HTC has officially the details regarding the Vive Focus Plus. It will ship shortly on April 15, and will cost your business $799. Included in this package are two hand controllers, and most importantly of all, this headset is completely standalone.  

When looking at competing headsets, this price might be a down fall. The new Oculus Quest is about half of the price of the Vive Plus, and it offers nearly the same functionality. For more on this new standalone headset that has Oculus reeling in sales, click here. 

The difference between the Quest and the Vive Pro that stand out is the purpose of each. The Vive Focus Plus is meant for businesses, and will only ship to markets with an enterprise license. This headset also comes loaded up with applications that are unique to the headset, but many are skeptical if this will be enough to drive sales like the Quest is able to do. Here is the exact specs that HTC is advertising for their standalone headset. 

  • Display: 3K AMOLED (2880×1600)
  • Processor: Qualcomm Snapdragon 835
  • Audio: Built-in Speaker
  • Tracking: Inside-Out
  • Frame Rate: 75Hz
  • Field of View: 110-degrees
  • Battery: 4000 mAh
  • Controller: 6DoF
  • Data Connectivity: Wi-Fi 802.11 a/b/g/n/ac
  • Memory (RAM/ROM): 4/32 GB
  • Connector: USB Type-C
  • Charging: QC3.0

HTC seems to be in a sort of a limbo with their technology at the time being, and this headset only feeds into that. When the company first released its first headset, it relied heavily on Valve’s SteamVR Tracking. Now since then and 2016, no headset of theirs has used that technology, other than the original Vive Pro. We expect the Vive Focus Plus to do the same and use different tracking technology. The systems should work together still regardless of how HTC decides to track, but none of that has been confirmed or tested. 

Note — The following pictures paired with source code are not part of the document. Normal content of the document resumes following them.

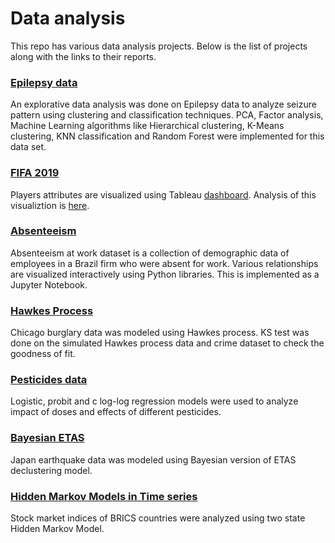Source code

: # Data analysis
This repo has various data analysis projects. Below is the list of projects along with the links to their reports.

### [Epilepsy data](https://github.com/suhasshastry/DataAnalysis/blob/master/Epilepsy/epilepsy.pdf)
An explorative data analysis was done on Epilepsy data to analyze seizure pattern using clustering and classification techniques. PCA, Factor analysis, Machine Learning algorithms like Hierarchical clustering, K-Means clustering, KNN classification and Random Forest were implemented for this data set.

### [FIFA 2019](https://github.com/suhasshastry/DataAnalysis/blob/master/FIFA/readme.md)
Players attributes are visualized using Tableau [dashboard](https://public.tableau.com/profile/suhas.shastry#!/vizhome/FIFA_15515893209100/Dashboard1?publish=yes). Analysis of this visualiztion is [here](https://github.com/suhasshastry/DataAnalysis/blob/master/FIFA/readme.md).

### [Absenteeism](https://nbviewer.jupyter.org/github/suhasshastry/DataAnalysis/blob/master/absenteeism/absenteeism.ipynb)
Absenteeism at work dataset is a collection of demographic data of employees in a Brazil firm who were absent for work. Various relationships are visualized interactively using Python libraries. This is implemented as a Jupyter Notebook.

### [Hawkes Process](https://github.com/suhasshastry/DataAnalysis/blob/master/Hawkes%20process/report/hawkes_report.pdf)
Chicago burglary data was modeled using Hawkes process. KS test was done on the simulated Hawkes process data and
crime dataset to check the goodness of fit.

### [Pesticides data](https://github.com/suhasshastry/DataAnalysis/blob/master/Pesticides/analysis.pdf)
Logistic, probit and c log-log regression models were used to analyze impact of doses and effects of different pesticides.

### [Bayesian ETAS](https://github.com/suhasshastry/DataAnalysis/blob/master/Bayesian%20ETAS/report.pdf)
Japan earthquake data was modeled using Bayesian version of ETAS declustering model.

### [Hidden Markov Models in Time series](https://github.com/suhasshastry/DataAnalysis/blob/master/HMM/report.pdf)
Stock market indices of BRICS countries were analyzed using two state Hidden Markov Model.
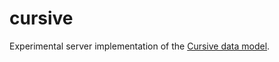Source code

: # cursive

Experimental server implementation of the
[Cursive data model](https://docs.google.com/document/d/1ZkwoRjEETaceu2OvlZ8w1qYmunoLlhAUSnmPHBjPzFs/).
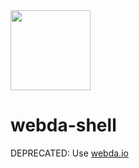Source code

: <img src="https://webda.io/images/webda.svg" width="128px" />

# webda-shell

DEPRECATED: Use [webda.io](github.com/loopingz/webda.io/)

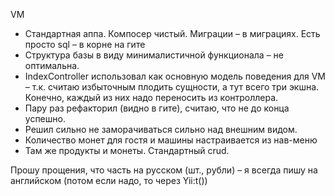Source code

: VM

* Стандартная аппа. Компосер чистый. Миграции – в миграциях. Есть просто sql – в корне на гите
* Структура базы в виду минималистичной функционала – не оптимальна. 
* IndexController использовал как основную модель поведения для VM – т.к. считаю избыточным плодить сущности, а тут всего три экшна. Конечно, каждый из них надо переносить из контроллера.
* Пару раз рефакторил (видно в гите), считаю, что не до конца успешно.
* Решил сильно не заморачиваться сильно над внешним видом.
* Количество монет для гостя и машины настраивается из нав-меню
* Там же продукты и монеты. Стандартный crud.

Прошу прощения, что часть на русском (шт., рубли) – я всегда пишу на английском (потом если надо, то через Yii:t())

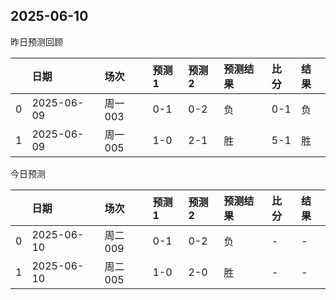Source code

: 

 ## 2025-06-10

昨日预测回顾

|    | 日期         | 场次    | 预测1   | 预测2   | 预测结果   | 比分   | 结果   |
|---:|:-----------|:------|:------|:------|:-------|:-----|:-----|
|  0 | 2025-06-09 | 周一003 | 0-1   | 0-2   | 负      | 0-1  | 负    |
|  1 | 2025-06-09 | 周一005 | 1-0   | 2-1   | 胜      | 5-1  | 胜    |

今日预测

|    | 日期         | 场次    | 预测1   | 预测2   | 预测结果   | 比分   | 结果   |
|---:|:-----------|:------|:------|:------|:-------|:-----|:-----|
|  0 | 2025-06-10 | 周二009 | 0-1   | 0-2   | 负      | -    | -    |
|  1 | 2025-06-10 | 周二005 | 1-0   | 2-0   | 胜      | -    | -    |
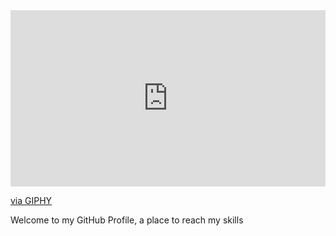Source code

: <div style="width:100%;height:0;padding-bottom:56%;position:relative;"><iframe src="https://giphy.com/embed/SjWotWz6b76yQ" width="100%" height="100%" style="position:absolute" frameBorder="0" class="giphy-embed" allowFullScreen></iframe></div><p><a href="https://giphy.com/gifs/christmas-snow-winter-SjWotWz6b76yQ">via GIPHY</a></p> Welcome to my GitHub Profile, a place to reach my skills
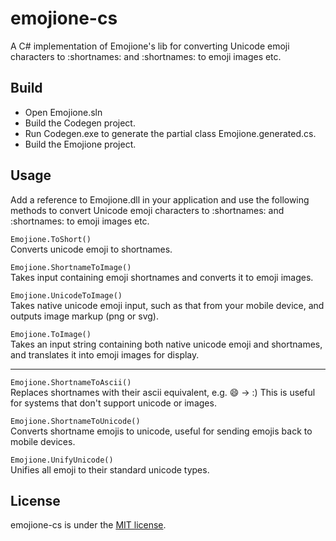 # emojione-cs

A C# implementation of Emojione's lib for converting Unicode emoji characters to :shortnames: and :shortnames: to emoji images etc. 

## Build

* Open Emojione.sln
* Build the Codegen project.
* Run Codegen.exe to generate the partial class Emojione.generated.cs. 
* Build the Emojione project.

## Usage

Add a reference to Emojione.dll in your application and use the following methods to convert Unicode emoji characters to :shortnames: and :shortnames: to emoji images etc.

`Emojione.ToShort()`  
Converts unicode emoji to shortnames.

`Emojione.ShortnameToImage()`  
Takes input containing emoji shortnames and converts it to emoji images.

`Emojione.UnicodeToImage()`  
Takes native unicode emoji input, such as that from your mobile device, and outputs image markup (png or svg).

`Emojione.ToImage()`  
Takes an input string containing both native unicode emoji and shortnames, and translates it into emoji images for display.

---

`Emojione.ShortnameToAscii()`  
Replaces shortnames with their ascii equivalent, e.g. :smile: -> :)  This is useful for systems that don't support unicode or images.

`Emojione.ShortnameToUnicode()`  
Converts shortname emojis to unicode, useful for sending emojis back to mobile devices.

`Emojione.UnifyUnicode()`  
Unifies all emoji to their standard unicode types. 

## License
emojione-cs is under the [MIT license](http://opensource.org/licenses/MIT).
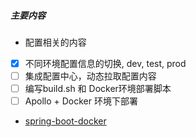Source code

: ##### 主要内容
- 配置相关的内容
- [x] 不同环境配置信息的切换, dev, test, prod
- [ ] 集成配置中心，动态拉取配置内容
- [ ] 编写build.sh 和 Docker环境部署脚本  
- [ ] Apollo + Docker 环境下部署

- [spring-boot-docker](https://spring.io/guides/gs/spring-boot-docker/)
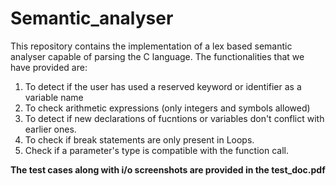 # Semantic_analyser
This repository contains the implementation of a lex based semantic analyser capable of parsing the C language.
The functionalities that we have provided are:
1) To detect if the user has used a reserved keyword or identifier as a variable name
2) To check arithmetic expressions (only integers and symbols allowed)
3) To detect if new declarations of fucntions or variables don't conflict with earlier ones.
4) To check if break statements are only present in Loops.
5) Check if a parameter's type is compatible with the function call.

**The test cases along with i/o screenshots are provided in the test_doc.pdf**
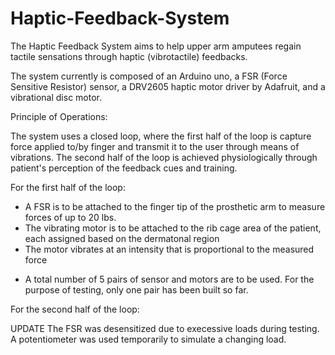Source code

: # Haptic-Feedback-System

The Haptic Feedback System aims to help upper arm amputees regain tactile sensations through haptic (vibrotactile) feedbacks.

The system currently is composed of an Arduino uno, a FSR (Force Sensitive Resistor) sensor, a DRV2605 haptic motor driver by Adafruit, and a vibrational disc motor.

Principle of Operations:

The system uses a closed loop, where the first half of the loop is capture force applied to/by finger and transmit it to the user through means of vibrations. The second half of the loop is achieved physiologically through patient's perception of the feedback cues and training.

For the first half of the loop:
- A FSR is to be attached to the finger tip of the prosthetic arm to measure forces of up to 20 lbs.
- The vibrating motor is to be attached to the rib cage area of the patient, each assigned based on the dermatonal region
- The motor vibrates at an intensity that is proportional to the measured force
* A total number of 5 pairs of sensor and motors are to be used. For the purpose of testing, only one pair has been built so far.

For the second half of the loop:



UPDATE
The FSR was desensitized due to execessive loads during testing. A potentiometer was used temporarily to simulate a changing load.
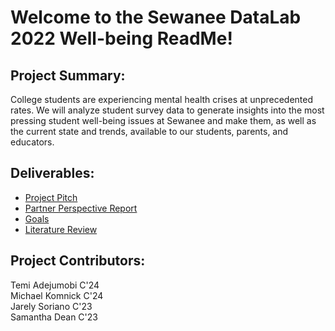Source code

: # Welcome to the Sewanee DataLab 2022 Well-being ReadMe!
## Project Summary:
College students are experiencing mental health crises at unprecedented rates. We will analyze student survey data to generate insights into the most pressing student well-being issues at Sewanee and make them, as well as the current state and trends, available to our students, parents, and educators. 

## Deliverables:
- [Project Pitch](./Project&#32;Pitch.md)
- [Partner Perspective Report](./Partner&#32;Perspective&#32;Report.md)
- [Goals](./Goals.md)
- [Literature Review](./Literature&#32;Review.md)

## Project Contributors:
Temi Adejumobi C'24  
Michael Komnick C'24  
Jarely Soriano C'23  
Samantha Dean C'23  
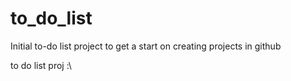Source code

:# to_do_list
Initial to-do list project to get a start on creating projects in github

to do list proj :\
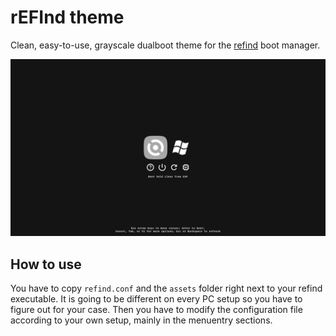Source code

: # rEFInd theme
Clean, easy-to-use, grayscale dualboot theme for the [refind](https://www.rodsbooks.com/refind) boot manager.

![preview.gif](preview/preview.gif)

## How to use
You have to copy `refind.conf` and the `assets` folder right next to your refind executable. It is going to be different on every PC setup so you have to figure out for your case. Then you have to modify the configuration file according to your own setup, mainly in the menuentry sections.
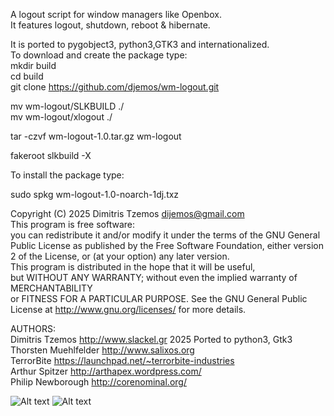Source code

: A logout script for window managers like Openbox.  
It features logout, shutdown, reboot & hibernate.  

It is ported to pygobject3, python3,GTK3 and internationalized.  
To download and create the package type:  
mkdir build   
cd build   
git clone https://github.com/djemos/wm-logout.git  

mv wm-logout/SLKBUILD ./  
mv wm-logout/xlogout ./  

tar -czvf wm-logout-1.0.tar.gz wm-logout  

fakeroot slkbuild -X  

To install the package type:  

sudo spkg wm-logout-1.0-noarch-1dj.txz  

Copyright (C) 2025 Dimitris Tzemos dijemos@gmail.com   
This program is free software:   
you can redistribute it and/or modify it under the terms of the GNU General Public License as published by the Free Software Foundation, 
either version 2 of the License, or (at your option) any later version.  
This program is distributed in the hope that it will be useful,  
but WITHOUT ANY WARRANTY; without even the implied warranty of MERCHANTABILITY  
or FITNESS FOR A PARTICULAR PURPOSE. See the GNU General Public License at http://www.gnu.org/licenses/ for more details.  

AUTHORS:  
Dimitris Tzemos <http://www.slackel.gr> 2025 Ported to python3, Gtk3   
Thorsten Muehlfelder <http://www.salixos.org>  
TerrorBite <https://launchpad.net/~terrorbite-industries>  
Arthur Spitzer <http://arthapex.wordpress.com/>  
Philip Newborough <http://corenominal.org/>  
  

![Alt text](https://files.mastodon.social/media_attachments/files/114/270/396/252/431/857/small/8182a3a0f00456ef.png)
![Alt text](https://files.mastodon.social/media_attachments/files/114/270/422/345/072/532/original/c213bbf2758f6699.png)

It is still hard to see where these headsets will stand in the real world in sales. The Quest is mainly for regular consumers and customers, and the Vive Focus Plus is exclusively for business and people that have business licenses. They serve two completely different purposes, yet perform nearly the same on all levels. Either way, the future is bright for both companies and their standalone headsets.